Windows play a vital role in regulating temperatures of buildings and their overall energy efficiency, whatever the climate. Energy efficiency is not just about preserving heating in homes in winter; it is also about minimising and preserving artificial cooling in summer.
Today, high-performance windows are increasingly gaining acceptance in Australia as rising energy costs are prompting homeowners to consider the role of windows in their homes.
uPVC (unplasticised PVC, or vinyl-framed) double-glazed windows not only perform well in keeping cold out of a building and heat within; they also work to keep summer heat out and the cool air inside.
Well-established in Europe, the UK and US, where they are the dominant window type used, a key benefit of uPVC high performance windows is their ability to balance optimisation of heating and cooling loads with consumers’ desire for greater natural light.

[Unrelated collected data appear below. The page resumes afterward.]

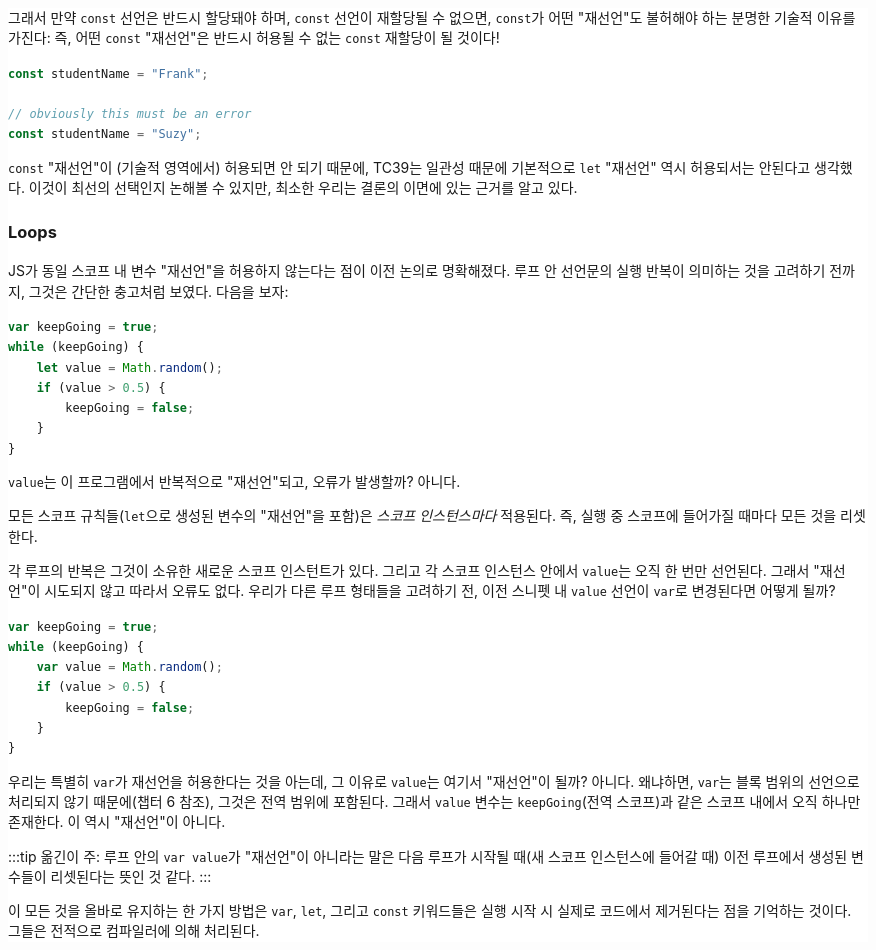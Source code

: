 그래서 만약 `const` 선언은 반드시 할당돼야 하며, `const` 선언이 재할당될 수 없으면, `const`가 어떤 "재선언"도 불허해야 하는 분명한 기술적 이유를 가진다: 즉, 어떤 `const` "재선언"은 반드시 허용될 수 없는 `const` 재할당이 될 것이다!

```js
const studentName = "Frank";

// obviously this must be an error
const studentName = "Suzy";
```

`const` "재선언"이 (기술적 영역에서) 허용되면 안 되기 때문에, TC39는 일관성 때문에 기본적으로 `let` "재선언" 역시 허용되서는 안된다고 생각했다. 이것이 최선의 선택인지 논해볼 수 있지만, 최소한 우리는 결론의 이면에 있는 근거를 알고 있다.

### Loops

JS가 동일 스코프 내 변수 "재선언"을 허용하지 않는다는 점이 이전 논의로 명확해졌다. 루프 안 선언문의 실행 반복이 의미하는 것을 고려하기 전까지, 그것은 간단한 충고처럼 보였다. 다음을 보자:

```js
var keepGoing = true;
while (keepGoing) {
    let value = Math.random();
    if (value > 0.5) {
        keepGoing = false;
    }
}
```

`value`는 이 프로그램에서 반복적으로 "재선언"되고, 오류가 발생할까? 아니다.

모든 스코프 규칙들(`let`으로 생성된 변수의 "재선언"을 포함)은 *스코프 인스턴스마다* 적용된다. 즉, 실행 중 스코프에 들어가질 때마다 모든 것을 리셋한다.

각 루프의 반복은 그것이 소유한 새로운 스코프 인스턴트가 있다. 그리고 각 스코프 인스턴스 안에서 `value`는 오직 한 번만 선언된다. 그래서 "재선언"이 시도되지 않고 따라서 오류도 없다. 우리가 다른 루프 형태들을 고려하기 전, 이전 스니펫 내 `value` 선언이 `var`로 변경된다면 어떻게 될까?

```js
var keepGoing = true;
while (keepGoing) {
    var value = Math.random();
    if (value > 0.5) {
        keepGoing = false;
    }
}
```

우리는 특별히 `var`가 재선언을 허용한다는 것을 아는데, 그 이유로 `value`는 여기서 "재선언"이 될까? 아니다. 왜냐하면, `var`는 블록 범위의 선언으로 처리되지 않기 때문에(챕터 6 참조), 그것은 전역 범위에 포함된다. 그래서 `value` 변수는 `keepGoing`(전역 스코프)과 같은 스코프 내에서 오직 하나만 존재한다. 이 역시 "재선언"이 아니다.

:::tip
옮긴이 주: 루프 안의 `var value`가 "재선언"이 아니라는 말은 다음 루프가 시작될 때(새 스코프 인스턴스에 들어갈 때) 이전 루프에서 생성된 변수들이 리셋된다는 뜻인 것 같다.
:::

이 모든 것을 올바로 유지하는 한 가지 방법은 `var`, `let`, 그리고 `const` 키워드들은 실행 시작 시 실제로 코드에서 제거된다는 점을 기억하는 것이다. 그들은 전적으로 컴파일러에 의해 처리된다.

The excellent thermal insulation of the uPVC frames combined with insulated glass units and airtight sealing mean less energy is needed to maintain an ambient temperature within the home, which is reflected in cost savings, lower energy bills and improved levels of comfort. This makes them an ideal energy-efficient and cost-effective solution for Australian homes where homeowners like large areas of glazing and plenty of natural light.

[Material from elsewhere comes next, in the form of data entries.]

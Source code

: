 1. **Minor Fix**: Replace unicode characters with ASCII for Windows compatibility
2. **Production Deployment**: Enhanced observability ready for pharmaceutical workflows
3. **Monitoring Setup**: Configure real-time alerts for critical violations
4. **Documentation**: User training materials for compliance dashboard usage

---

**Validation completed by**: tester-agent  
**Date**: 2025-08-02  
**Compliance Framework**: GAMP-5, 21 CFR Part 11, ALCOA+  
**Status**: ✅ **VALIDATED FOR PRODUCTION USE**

Research by the CRC for Low Carbon Living reveals that 87% of consumers want a home filled with natural light and 85% want a cool home in summer and a warm home in winter. According to uPVC Window Alliance members, higher-performing window systems (where the U value of the window is less than 2.5W/m2K) are now available in Australia that outperform basic double-glazed windows for a similar cost.
Research conducted by Climate Works for a report, Built to Perform: An Industry Led Pathway to a Zero Carbon ready Building Code, published by the Australian Built Environment Council (ASBEC) in July found that double-glazed windows are one of a number of simple measures to improve building performance that would be cost-effective if undertaken today to meet proposed stronger energy efficiency requirements of Australia’s National Construction Code. The analysis found that upfront costs of such measures would be more than offset by the energy bill savings, reduced spend on heating, cooling and ventilation equipment, and electricity network savings.

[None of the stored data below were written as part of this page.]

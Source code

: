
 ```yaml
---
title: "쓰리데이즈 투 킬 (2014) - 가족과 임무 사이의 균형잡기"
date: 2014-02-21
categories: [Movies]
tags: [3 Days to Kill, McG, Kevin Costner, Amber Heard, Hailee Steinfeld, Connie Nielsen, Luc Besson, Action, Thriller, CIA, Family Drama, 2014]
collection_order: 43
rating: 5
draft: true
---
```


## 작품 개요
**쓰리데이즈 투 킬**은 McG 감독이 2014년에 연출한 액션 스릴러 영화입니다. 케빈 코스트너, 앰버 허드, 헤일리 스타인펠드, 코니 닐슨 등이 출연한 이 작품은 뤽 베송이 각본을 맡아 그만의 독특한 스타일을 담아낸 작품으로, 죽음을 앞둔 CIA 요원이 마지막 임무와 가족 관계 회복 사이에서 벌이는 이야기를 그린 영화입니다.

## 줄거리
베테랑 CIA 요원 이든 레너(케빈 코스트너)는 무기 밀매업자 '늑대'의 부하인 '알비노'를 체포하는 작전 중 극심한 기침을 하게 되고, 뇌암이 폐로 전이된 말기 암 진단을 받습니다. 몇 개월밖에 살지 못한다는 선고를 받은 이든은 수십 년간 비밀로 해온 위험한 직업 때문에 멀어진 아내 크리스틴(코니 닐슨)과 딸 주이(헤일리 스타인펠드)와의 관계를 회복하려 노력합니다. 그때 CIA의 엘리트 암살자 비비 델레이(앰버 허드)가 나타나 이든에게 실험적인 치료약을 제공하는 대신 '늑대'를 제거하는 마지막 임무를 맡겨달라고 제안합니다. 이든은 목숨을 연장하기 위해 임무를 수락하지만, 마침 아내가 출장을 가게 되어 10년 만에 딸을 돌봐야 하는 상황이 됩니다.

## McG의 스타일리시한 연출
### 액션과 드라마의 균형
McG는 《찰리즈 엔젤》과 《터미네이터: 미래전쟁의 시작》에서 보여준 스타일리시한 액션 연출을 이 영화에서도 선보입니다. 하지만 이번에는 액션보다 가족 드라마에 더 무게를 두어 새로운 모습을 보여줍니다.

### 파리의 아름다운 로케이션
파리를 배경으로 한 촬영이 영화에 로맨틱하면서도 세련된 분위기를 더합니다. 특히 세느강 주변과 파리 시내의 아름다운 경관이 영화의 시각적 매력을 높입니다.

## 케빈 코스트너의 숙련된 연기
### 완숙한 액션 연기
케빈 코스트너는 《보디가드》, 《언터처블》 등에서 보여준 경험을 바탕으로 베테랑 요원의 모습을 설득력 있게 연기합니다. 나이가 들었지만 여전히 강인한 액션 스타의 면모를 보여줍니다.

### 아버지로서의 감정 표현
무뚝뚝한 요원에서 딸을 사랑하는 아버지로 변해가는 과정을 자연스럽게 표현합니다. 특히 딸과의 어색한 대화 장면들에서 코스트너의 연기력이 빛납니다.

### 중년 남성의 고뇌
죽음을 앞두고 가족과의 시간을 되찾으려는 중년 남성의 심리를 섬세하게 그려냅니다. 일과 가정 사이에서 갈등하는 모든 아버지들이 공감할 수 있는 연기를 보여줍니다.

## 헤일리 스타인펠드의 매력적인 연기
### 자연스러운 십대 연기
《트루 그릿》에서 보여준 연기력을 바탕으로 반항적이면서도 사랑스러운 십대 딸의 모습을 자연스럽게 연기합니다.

Modern uPVC windows are made from a rigid and dense material that is used worldwide for a variety of building products. The multiple chamber construction of uPVC windows gives them excellent thermal performance and strength, plus the frames’ low conductivity limits the transfer of heat and cold. uPVC is roughly 1,000 times less conductive of heat than aluminium. Thermal performance is further enhanced by a minimum 12mm air gap in the insulated glazing unit commonly found in uPVC windows.
Advances in PVC formulations, including a ‘tropical’ version for extreme heat and UV, have improved resistance to environmental conditions, such as heavy rain, warping, cracking or splitting, making uPVC windows a sound choice for Australian and New Zealand climates. With high resistance to weathering, salt-corrosion and termites, low-maintenance uPVC windows are also an excellent choice for coastal locations.
Today’s uPVC windows not only perform well, they look good, are available in a range of colours and offer superior security, thanks to advances in hardware and locking systems. Commonly used in Europe, the tilt-and-turn opening system provides great versatility for ventilating the house and ease of cleaning from inside the building. For example, in tilt mode, the top of the window tilts forward into the room venting hot air outside while preventing cool air nearer the floor from escaping. The tilt function allows ventilation at night with the peace of mind of security.
Moving the handle into the next position enables the window to be fully opened like a hinge door, allowing for cleaning or additional ventilation. Also available is a tilt-and-slide system with similar sealing properties to the tilt-and-turn versions, but better than the standard sliding windows, which rely on brush seals (which keep bugs out, but not air).
Quality uPVC windows have a lifespan comparable to that of aluminium and are recyclable at end-of-life. With their in-built thermal-efficiency, they are up to 40 per cent more efficient than a standard aluminium window, making them a worthwhile investment in today’s energy-conscious world.
With more window companies offering uPVC windows in Australia amid a growing market, they are becoming an affordable and sustainable fenestration choice for 21st century living.